Abascal subirá el precio de sus apoyos: el bloqueo no le importa
El resultado de Aragón viene a confirmar que pese al invierno más invierno que se recuerda en mucho tiempo en España, Vox sigue con su primavera demoscópica, que no es flor de un día. Subió en Extremadura, volvió a subir este domingo. Hasta casi duplicar sus resultados en ambos puntos.
No esperó ni siquiera un día su líder, Santiago Abascal, para desplazarse hasta Castilla y León, siguiente parada electoral, para comenzar desde ya con la precampaña. Su objetivo allí no es solo consolidar la tercera fuerza, sino disputarle la segunda plaza al PSOE. Una hipótesis que, visto lo visto, no es tan descabellada.
Resulta paradójico, si hay un territorio donde Vox, a nivel interno, ha sido un polvorín hasta hace nada es Castilla y León. Quien fue su factótum allí, Juan García-Gallardo, anda a la gresca con la dirección nacional. Y la ejecutiva de Ávila dimitió en bloque hace días. Da igual.
Nada parece pasarle factura a Vox. Tampoco, el bloqueo a María Guardiola. Es más, si el eje principal de campaña de Vox es que PSOE y PP vienen a ser lo mismo, nada más contradictorio que un pacto con el PP. A no ser que Vox logre imponer sus condiciones.

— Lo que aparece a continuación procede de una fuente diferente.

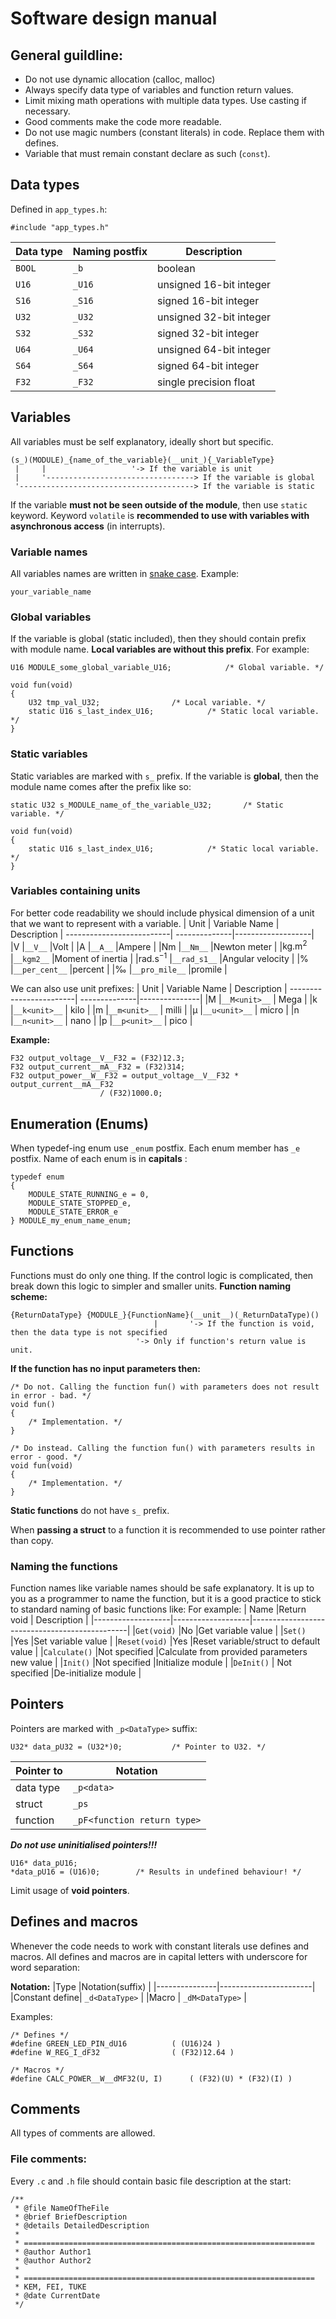 
# Software design manual
## General guildline:
- Do not use dynamic allocation (calloc, malloc)
- Always specify data type of variables and function return values.
- Limit mixing math operations with multiple data types. Use casting if necessary.
- Good comments make the code more readable.
- Do not use magic numbers (constant literals) in code. Replace them with defines.
- Variable that must remain constant declare as such (`const`).
## Data types
Defined in `app_types.h`:
```
#include "app_types.h"
```
|Data type |Naming postfix  | Description             |
|----------|----------------|-------------------------|
|`BOOL`	   |`_b` 	    | boolean	              |
|`U16`	   |`_U16`	    |unsigned 16-bit integer  |
|`S16`	   |`_S16`	    |signed 16-bit integer    |
|`U32`     |`_U32`	    |unsigned 32-bit integer  |
|`S32`     |`_S32`	    |signed 32-bit integer    |  
|`U64`     |`_U64`	    |unsigned 64-bit integer  |
|`S64`	   |`_S64`	    |signed 64-bit integer    |
|`F32`     |`_F32`	    |single precision float   |

## Variables
All variables must be self explanatory, ideally short but specific.
``` 
(s_)(MODULE)_{name_of_the_variable}(__unit_){_VariableType}
 |     |		  	       '-> If the variable is unit
 |     '---------------------------------> If the variable is global	
 '---------------------------------------> If the variable is static
```
If the variable **must not be seen outside of the module**, then use `static` keyword.
Keyword `volatile` is **recommended to use with variables with asynchronous access** (in interrupts).

### Variable names
All variables names are written in [snake case](https://en.wikipedia.org/wiki/Snake_case). Example:
```
your_variable_name
```
### Global variables
If the variable is global (static included), then they should contain prefix with module name. **Local variables are without this prefix**. For example:
```
U16 MODULE_some_global_variable_U16;			/* Global variable. */

void fun(void)
{
	U32 tmp_val_U32;				/* Local variable. */
	static U16 s_last_index_U16;			/* Static local variable. */
}
```

### Static variables
Static variables are marked with `s_` prefix. If the variable is **global**, then the module name comes after the prefix like so:
```
static U32 s_MODULE_name_of_the_variable_U32;		/* Static variable. */

void fun(void)
{
	static U16 s_last_index_U16;			/* Static local variable. */
}
```
### Variables containing units
For better code readability we should include physical dimension of a unit that we want to represent with a variable.
| Unit 			  | Variable Name | Description       |
--------------------------| --------------|-------------------|
|$\mathrm{V}$     	  |`__V__`	  |Volt		      |
|$\mathrm{A}$     	  |`__A__`        |Ampere             |
|$\mathrm{Nm}$		  |`__Nm__`	  |Newton meter       |
|$\mathrm{kg.m^2}$ 	  |`__kgm2__`	  |Moment of inertia  |
|$\mathrm{rad.s^{-1}}$	  |`__rad_s1__`   |Angular velocity   |
|%     			  |`__per_cent__` |percent	      |
|‰     			  |`__pro_mile__` |promile	      |

We can also use unit prefixes:
| Unit 			| Variable Name | Description 	|
------------------------| --------------|---------------|
|$\mathrm{M}$		|`__M<unit>__`  | Mega		|
|$\mathrm{k}$		|`__k<unit>__`  | kilo	   	|
|$\mathrm{m}$     	|`__m<unit>__`	| milli		|
|$\mathrm{\mu}$     	|`__u<unit>__`  | micro       	|
|$\mathrm{n}$		|`__n<unit>__`	| nano		|
|$\mathrm{p}$		|`__p<unit>__`	| pico		|

**Example:**
```
F32 output_voltage__V__F32 = (F32)12.3;
F32 output_current__mA__F32 = (F32)314;
F32 output_power__W__F32 = output_voltage__V__F32 * output_current__mA__F32 
					/ (F32)1000.0;
```
## Enumeration (Enums)
When typedef-ing enum use `_enum` postfix. Each enum member has `_e` postfix. Name of each enum is in **capitals** :
```
typedef enum
{
	MODULE_STATE_RUNNING_e = 0,
	MODULE_STATE_STOPPED_e,
	MODULE_STATE_ERROR_e 
} MODULE_my_enum_name_enum;
```

## Functions
Functions must do only one thing. If the control logic is complicated, then break down this logic to simpler and smaller units.
**Function naming scheme:**
```
{ReturnDataType} {MODULE_}{FunctionName}(__unit__)(_ReturnDataType)()
			                    |		'-> If the function is void, then the data type is not specified
				            '-> Only if function's return value is unit.
```
**If the function has no input parameters then:**
```
/* Do not. Calling the function fun() with parameters does not result in error - bad. */
void fun()		
{
	/* Implementation. */
}

/* Do instead. Calling the function fun() with parameters results in error - good. */
void fun(void)			
{
	/* Implementation. */
}
```
**Static functions** do not have `s_`  prefix.

When **passing a struct** to a function it is recommended to use pointer rather than copy.
### Naming the functions
Function names like variable names should be safe explanatory. It is up to you as a programmer to name the function, but it is a good practice to stick to standard naming of basic functions like: For example:
| Name  	    |Return void     	| Description 					|
|-------------------|-------------------|-----------------------------------------------|
|`Get(void)`	    |No 	  	|Get variable value				|
|`Set()`	    |Yes	  	|Set variable value				|
|`Reset(void)`	    |Yes	  	|Reset variable/struct to default value		|
|`Calculate()`	    |Not specified	|Calculate from provided parameters new value 	|
|`Init()`	    |Not specified 	|Initialize module 				|
|`DeInit()`	    | Not specified 	|De-initialize module 				|

## Pointers
Pointers are marked with `_p<DataType>` suffix:
```
U32* data_pU32 = (U32*)0;			/* Pointer to U32. */
```
|Pointer to 	|Notation 			|
|---------------|-------------------------------|
|data type  	| `_p<data>`			|
|struct		| `_ps`				|
|function	| `_pF<function return type>`	|


*__Do not use uninitialised pointers!!!__*
```
U16* data_pU16;
*data_pU16 = (U16)0;		/* Results in undefined behaviour! */
```
Limit usage of **void pointers**.

## Defines and macros
Whenever the code needs to work with constant literals use defines and macros. All defines and macros are in capital letters with underscore for word separation:

**Notation:**
|Type		|Notation(suffix)	|
|---------------|-----------------------|		
|Constant define| `_d<DataType>`	|
|Macro		| `_dM<DataType>`	|

Examples:
```
/* Defines */
#define GREEN_LED_PIN_dU16			( (U16)24 )
#define W_REG_I_dF32				( (F32)12.64 )

/* Macros */
#define CALC_POWER__W__dMF32(U, I)		( (F32)(U) * (F32)(I) )
```

## Comments
All types of comments are allowed.

### File comments:
Every `.c` and `.h` file should contain basic file description at the start:
```
/**
 * @file NameOfTheFile
 * @brief BriefDescription
 * @details DetailedDescription
 *
 * =================================================================
 * @author Author1
 * @author Author2
 *
 * =================================================================
 * KEM, FEI, TUKE
 * @date CurrentDate
 */
```
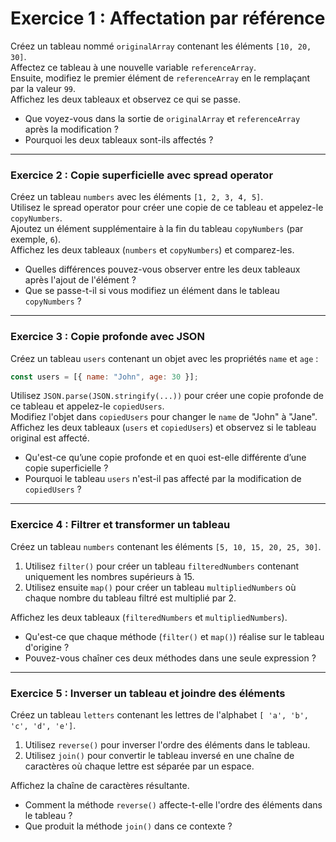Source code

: # Exercice 1 : **Affectation par référence**

Créez un tableau nommé `originalArray` contenant les éléments `[10, 20, 30]`.  
Affectez ce tableau à une nouvelle variable `referenceArray`.  
Ensuite, modifiez le premier élément de `referenceArray` en le remplaçant par la valeur `99`.  
Affichez les deux tableaux et observez ce qui se passe.

- Que voyez-vous dans la sortie de `originalArray` et `referenceArray` après la modification ?
- Pourquoi les deux tableaux sont-ils affectés ?

---

### Exercice 2 : **Copie superficielle avec spread operator**

Créez un tableau `numbers` avec les éléments `[1, 2, 3, 4, 5]`.  
Utilisez le spread operator pour créer une copie de ce tableau et appelez-le `copyNumbers`.  
Ajoutez un élément supplémentaire à la fin du tableau `copyNumbers` (par exemple, `6`).  
Affichez les deux tableaux (`numbers` et `copyNumbers`) et comparez-les.

- Quelles différences pouvez-vous observer entre les deux tableaux après l'ajout de l'élément ?
- Que se passe-t-il si vous modifiez un élément dans le tableau `copyNumbers` ?

---

### Exercice 3 : **Copie profonde avec JSON**

Créez un tableau `users` contenant un objet avec les propriétés `name` et `age` :  
```js
const users = [{ name: "John", age: 30 }];
```
Utilisez `JSON.parse(JSON.stringify(...))` pour créer une copie profonde de ce tableau et appelez-le `copiedUsers`.  
Modifiez l'objet dans `copiedUsers` pour changer le `name` de "John" à "Jane".  
Affichez les deux tableaux (`users` et `copiedUsers`) et observez si le tableau original est affecté.

- Qu'est-ce qu’une copie profonde et en quoi est-elle différente d’une copie superficielle ?
- Pourquoi le tableau `users` n'est-il pas affecté par la modification de `copiedUsers` ?

---

### Exercice 4 : **Filtrer et transformer un tableau**

Créez un tableau `numbers` contenant les éléments `[5, 10, 15, 20, 25, 30]`.  
1. Utilisez `filter()` pour créer un tableau `filteredNumbers` contenant uniquement les nombres supérieurs à 15.
2. Utilisez ensuite `map()` pour créer un tableau `multipliedNumbers` où chaque nombre du tableau filtré est multiplié par 2.

Affichez les deux tableaux (`filteredNumbers` et `multipliedNumbers`).

- Qu'est-ce que chaque méthode (`filter()` et `map()`) réalise sur le tableau d'origine ?
- Pouvez-vous chaîner ces deux méthodes dans une seule expression ?

---

### Exercice 5 : **Inverser un tableau et joindre des éléments**

Créez un tableau `letters` contenant les lettres de l'alphabet `[ 'a', 'b', 'c', 'd', 'e']`.  
1. Utilisez `reverse()` pour inverser l'ordre des éléments dans le tableau.
2. Utilisez `join()` pour convertir le tableau inversé en une chaîne de caractères où chaque lettre est séparée par un espace.

Affichez la chaîne de caractères résultante.

- Comment la méthode `reverse()` affecte-t-elle l'ordre des éléments dans le tableau ?
- Que produit la méthode `join()` dans ce contexte ?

Es decir, «que Guardiola pase por el aro», como Abascal anticipó.
Hoy, el presidente de la Asamblea de Extremadura propondrá a Guardiola como candidata a la investidura. Aunque no hay una fecha para que se celebre el Pleno, porque las negociaciones van bastante peor de lo esperado. «Llevo una semana esperando a que Vox me dé una cita», confesó ayer la presidenta extremeña en funciones. Permanece en la sala de espera y su número no aparece en pantalla. Tampoco es ningún secreto. No le tocará hasta después de Castilla y Léón.
Ayer por la tarde, Abascal presentó a sus candidatos en Ávila, la tierra de la discordia en sus filas. En declaraciones a los medios de comunicación, volvió a la carga contra el PP. «La única pinza ideológica que hay no es una pinza, es una tenaza entre el Partido Popular y el Partido Socialista».
Y volvió con los salmos que entona en cada campaña: «Han pactado en Bruselas todas las políticas migratorias, todas las políticas de género y todas las políticas verdes que arruinan el campo, la ganadería, la agricultura y la industria». También mencionó otros territorios de la geografía española, como Ceuta: «Han llegado a pactar la imposición del menú islámico, del menú halal, a los niños españoles en los colegios».
Sobre la situación en Aragón y la mano tendida de Feijóo: «Si el PP quiere cambiar las políticas, si quiere un cambio de rumbo real, puede contar con Vox. Si el PP quiere mantener las políticas que ha acordado con el PSOE en Bruselas y que nos hicieron abandonar los gobiernos regionales, pues tiene al PSOE».
bascal no desaprovechó la ocasión para criticar una vez más el motivo por el cual Azcón pulsó el botón nuclear de las urnas: «Se debe a la obcecación del PP, porque este no es un empeño nuevo. Ya se produjo durante el año 2023 en las elecciones generales. El mensaje permanente de Feijóo fue que quería gobernar sin Vox. Estuvo mucho más preocupado por decir que iba a gobernar sin Vox que por ofrecerle pactos a Pedro Sánchez, porque se los ofreció públicamente en los debates televisados ante todos los españoles».
Horas antes, el portavoz nacional de Vox, José Antonio Fúster, hizo también un repaso de los resultados en Aragón y, lo más importante, respondió a la pregunta del millón: ¿van a querer entrar en el Gobierno, sí o no? «No hemos creado Vox para no gobernar, queremos cambiar las cosas».
De momento, todo parece indicar que tanto Extremadura como Aragón volverán a tener una coalición con Vox. Pero los tiempos los marca el calendario electoral. De momento, el pretexto para no desbloquear la legislatura de Guardiola es que ofrece consejerías sin «presupuesto» ni «estructura». Y tampoco asume algunas medidas.
Lo cierto es que el único incentivo que tiene Vox para girar el pulgar hacia arriba antes de las siguientes autonómicas es que Guardiola acabe firmando un pacto que pueda rentabilizar Abascal. Y nadie más.